Idk, I’m doing my thing, he does his thing, until we do our thing or nothing.
Yea so I went back.. I’m so not as invested as I was tho, like now I’m actually willing to talk to other people when before it was nothing like that.
I’m done, just felt like I had to get that out. No one follows me on here anyway.
Tyler is honestly my greatest inspiration and no one will ever understand that. Why I’m such a big fan or why I’m so serious when it comes to him. He’s more than an artist, just his personality in general is beautiful. How passionate he is with his craft and the message he puts across, and he’s always been the same beautiful person. I can relate so much cause of his dad issues and the way he was treated as an adolescent and it just connects me to him in more ways than one. I’m not just a thirsty fan or some wanna be wife of his. I am a damaged girl that learned to live my life with no regrets and no concerns about others opinions because of him. So when I say I love you T, I passionately and genuinely mean every last word.

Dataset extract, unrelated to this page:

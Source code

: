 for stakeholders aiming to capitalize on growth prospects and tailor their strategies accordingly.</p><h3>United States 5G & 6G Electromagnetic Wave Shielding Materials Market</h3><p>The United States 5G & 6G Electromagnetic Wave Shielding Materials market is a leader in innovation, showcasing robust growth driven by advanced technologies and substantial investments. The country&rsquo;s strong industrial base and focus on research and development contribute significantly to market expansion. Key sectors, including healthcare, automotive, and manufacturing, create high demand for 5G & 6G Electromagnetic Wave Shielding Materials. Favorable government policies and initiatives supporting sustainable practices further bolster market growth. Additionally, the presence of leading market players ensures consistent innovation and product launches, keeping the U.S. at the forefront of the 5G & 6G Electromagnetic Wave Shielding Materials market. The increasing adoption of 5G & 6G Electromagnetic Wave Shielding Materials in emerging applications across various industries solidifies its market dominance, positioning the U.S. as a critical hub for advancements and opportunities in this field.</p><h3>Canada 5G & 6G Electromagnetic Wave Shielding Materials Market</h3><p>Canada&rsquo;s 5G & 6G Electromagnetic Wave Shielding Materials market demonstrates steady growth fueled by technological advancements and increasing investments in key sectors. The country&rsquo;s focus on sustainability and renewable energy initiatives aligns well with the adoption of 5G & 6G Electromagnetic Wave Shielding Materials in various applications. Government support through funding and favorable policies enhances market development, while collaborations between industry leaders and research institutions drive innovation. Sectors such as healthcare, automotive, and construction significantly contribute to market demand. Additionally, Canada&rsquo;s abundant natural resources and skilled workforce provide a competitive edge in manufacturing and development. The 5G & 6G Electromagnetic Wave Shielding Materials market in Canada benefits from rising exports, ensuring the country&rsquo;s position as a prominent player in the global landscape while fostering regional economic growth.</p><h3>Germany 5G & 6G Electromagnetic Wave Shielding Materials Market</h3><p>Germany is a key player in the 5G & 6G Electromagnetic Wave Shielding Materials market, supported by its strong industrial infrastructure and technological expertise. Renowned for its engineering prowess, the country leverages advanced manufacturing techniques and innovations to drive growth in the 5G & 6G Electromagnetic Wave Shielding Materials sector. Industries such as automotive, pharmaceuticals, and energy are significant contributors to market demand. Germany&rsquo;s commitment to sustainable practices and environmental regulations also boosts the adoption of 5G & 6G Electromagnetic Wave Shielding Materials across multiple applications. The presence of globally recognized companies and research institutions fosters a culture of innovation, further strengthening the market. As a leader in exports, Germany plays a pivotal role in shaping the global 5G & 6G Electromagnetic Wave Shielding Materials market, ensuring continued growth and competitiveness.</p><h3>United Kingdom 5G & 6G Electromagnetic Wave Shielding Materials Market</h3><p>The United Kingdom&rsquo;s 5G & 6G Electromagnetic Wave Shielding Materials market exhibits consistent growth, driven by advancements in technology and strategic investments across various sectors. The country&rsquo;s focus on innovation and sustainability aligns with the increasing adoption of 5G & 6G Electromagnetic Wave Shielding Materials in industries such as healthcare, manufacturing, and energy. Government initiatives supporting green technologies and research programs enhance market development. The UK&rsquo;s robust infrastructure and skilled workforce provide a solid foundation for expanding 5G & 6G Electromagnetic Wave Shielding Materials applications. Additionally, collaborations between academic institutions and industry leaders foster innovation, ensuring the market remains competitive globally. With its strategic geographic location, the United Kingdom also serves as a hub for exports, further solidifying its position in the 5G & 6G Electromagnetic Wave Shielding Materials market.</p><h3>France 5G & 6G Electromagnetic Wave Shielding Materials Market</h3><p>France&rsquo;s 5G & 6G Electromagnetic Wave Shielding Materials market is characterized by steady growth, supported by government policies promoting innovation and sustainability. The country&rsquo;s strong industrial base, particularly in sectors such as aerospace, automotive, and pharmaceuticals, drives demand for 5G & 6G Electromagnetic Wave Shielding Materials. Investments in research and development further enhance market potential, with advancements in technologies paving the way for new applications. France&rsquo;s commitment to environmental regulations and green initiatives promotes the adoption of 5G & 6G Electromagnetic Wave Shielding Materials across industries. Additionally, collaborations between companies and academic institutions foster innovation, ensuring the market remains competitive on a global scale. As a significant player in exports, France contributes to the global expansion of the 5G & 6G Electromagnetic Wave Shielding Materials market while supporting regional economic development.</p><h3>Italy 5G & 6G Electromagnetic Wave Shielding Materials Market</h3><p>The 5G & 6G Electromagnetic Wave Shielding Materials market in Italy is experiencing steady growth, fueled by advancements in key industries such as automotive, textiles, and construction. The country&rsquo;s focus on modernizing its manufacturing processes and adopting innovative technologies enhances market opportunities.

I’ve been watching a whole bunch of documentaries too like of just powerful women and it makes me wanna be a better me for me. I’m back in the gym trying to find love within myself all over again and ya know I have to be realistic. Some days I’m awesome and some days I’m sad and others I spend wondering why people drag me through the dirt but then I realize that I am a powerful woman that will overcome all the obstacles thrown at me and I do love me, a lot, just need a little time.
I really love Jhene Aiko, like I’ve been really down in the dumps lately but her music has lifted me. Along with like miguel drake tyler frank all of em.